WildBelle · 05/04/2017 01:29

WRT counselling, if you get the wheels in motion by phoning up to self refer for a termination, they will ask you then if you want counselling. You can choose over the phone counselling or in person. I found it really helpful, they were not at all judgy and it helped to clarify my decision.

That said, as I said earlier I was pg at 22 and kept her. My knee jerk reaction was 'I've got to have an abortion' when I saw the positive test. I was In a relationship I knew wouldn't last, living in a caravan and no stable job (was temping). I did 2 weeks of soul searching before I finally made the decision to have her. If you've only just found out, be prepared that you may well swing from one decision to the other over the coming weeks, and counselling might help to balance that out.

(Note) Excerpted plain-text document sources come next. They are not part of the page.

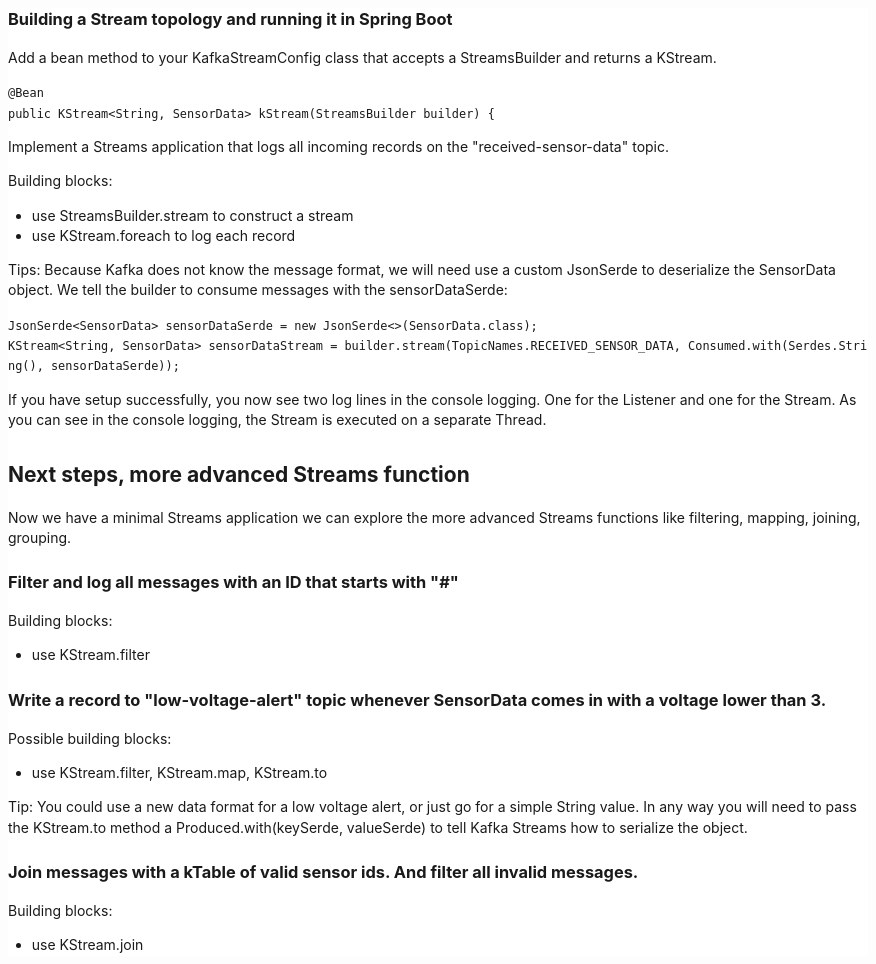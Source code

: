 ### Building a Stream topology and running it in Spring Boot
Add a bean method to your KafkaStreamConfig class that accepts a StreamsBuilder and returns a KStream.
```
@Bean
public KStream<String, SensorData> kStream(StreamsBuilder builder) {
```

Implement a Streams application that logs all incoming records on the "received-sensor-data" topic.

Building blocks:
* use StreamsBuilder.stream to construct a stream
* use KStream.foreach to log each record  

Tips:
Because Kafka does not know the message format, we will need use a custom JsonSerde to deserialize the SensorData object. We tell the builder to consume messages with the sensorDataSerde:
```
JsonSerde<SensorData> sensorDataSerde = new JsonSerde<>(SensorData.class);
KStream<String, SensorData> sensorDataStream = builder.stream(TopicNames.RECEIVED_SENSOR_DATA, Consumed.with(Serdes.String(), sensorDataSerde));
```


If you have setup successfully, you now see two log lines in the console logging. One for the Listener and one for the Stream.
As you can see in the console logging, the Stream is executed on a separate Thread.


## Next steps, more advanced Streams function
Now we have a minimal Streams application we can explore the more advanced Streams functions like filtering, mapping, joining, grouping.

### Filter and log all messages with an ID that starts with "#"
Building blocks:
* use KStream.filter

### Write a record to "low-voltage-alert" topic whenever SensorData comes in with a voltage lower than 3.
Possible building blocks:
* use KStream.filter, KStream.map, KStream.to

Tip: You could use a new data format for a low voltage alert, or just go for a simple String value. In any way you will need to pass the KStream.to method a Produced.with(keySerde, valueSerde) to tell Kafka Streams how to serialize the object.

### Join messages with a kTable of valid sensor ids. And filter all invalid messages.
Building blocks:
* use KStream.join 
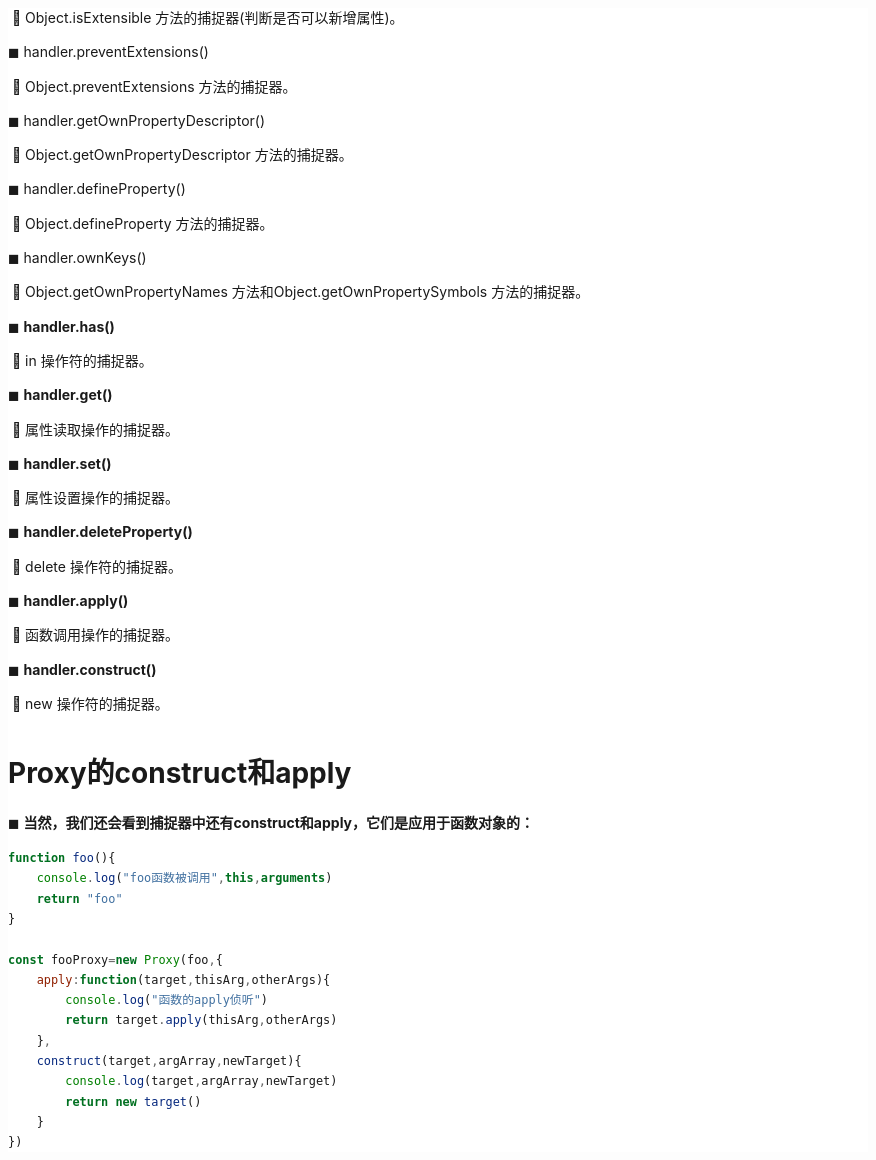 ​		 Object.isExtensible 方法的捕捉器(判断是否可以新增属性)。

◼ handler.preventExtensions()

​		 Object.preventExtensions 方法的捕捉器。

◼ handler.getOwnPropertyDescriptor()

​		 Object.getOwnPropertyDescriptor 方法的捕捉器。

◼ handler.defineProperty()

​		 Object.defineProperty 方法的捕捉器。

◼ handler.ownKeys()

​		 Object.getOwnPropertyNames 方法和Object.getOwnPropertySymbols 方法的捕捉器。

◼ **handler.has()**

​		 in 操作符的捕捉器。

◼ **handler.get()**

​		 属性读取操作的捕捉器。

◼ **handler.set()**

​		 属性设置操作的捕捉器。

◼ **handler.deleteProperty()**

​		 delete 操作符的捕捉器。

◼ **handler.apply()**

​		 函数调用操作的捕捉器。

◼ **handler.construct()**

​		 new 操作符的捕捉器。

# **Proxy的construct和apply**		

◼ **当然，我们还会看到捕捉器中还有construct和apply，它们是应用于函数对象的：**

```js
function foo(){
    console.log("foo函数被调用",this,arguments)
    return "foo"
}

const fooProxy=new Proxy(foo,{
    apply:function(target,thisArg,otherArgs){
        console.log("函数的apply侦听")
        return target.apply(thisArg,otherArgs)
    },
    construct(target,argArray,newTarget){
        console.log(target,argArray,newTarget)
        return new target()
    }
})
```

SilverOnToast · 05/04/2017 02:11

I had two terminations in my early twenties, one in a country where abortion is illegal (scary!) and one in the U.K. I've never regretted either of them, and it hasn't affected me having a family now. That said, I was pretty cross that no one had warned me how painful the process might be (medical, not surgical). I've since spoken to two other women who were also really pissed off that no one had mentioned anything more than "mild period cramps" although I guess it's subjective. I know it's probably overlooked because the emotional toll is often harder, but strong painkillers and not needing to work the next day are beneficial too!

beingsunny · 05/04/2017 02:41

Hi, I'm not sure if it will be helpful,
I have a four year old DS, I last week opted for a termination.

I recently divorced from my DH, I have another partner of 18 months and we are blissfully happy.

I fell pregnant when my coil failed, it wasn't planned, but at the same time we had talked about maybe next year (we aren't getting any younger)

I decided that given my experience so far of how hard parenting is, I'm in another country on the other side of the world to my family, he would have supported me if I wanted to go ahead but I knew he wasn't in 100%.

I believe you should both want it, or expect to be a single parent, for the next 20 years, my EXH has left me with a whole load of debt, and will take me a couple of years to get my life back on track, I do have a great well paid full time job, and I still found it quite a difficult decision.

There is no right answer, if you go ahead with a termination, you need to be at peace with your choice because you have to live with it.

I feel for you, it's hard but you have to be selfish and do what's right for you right now.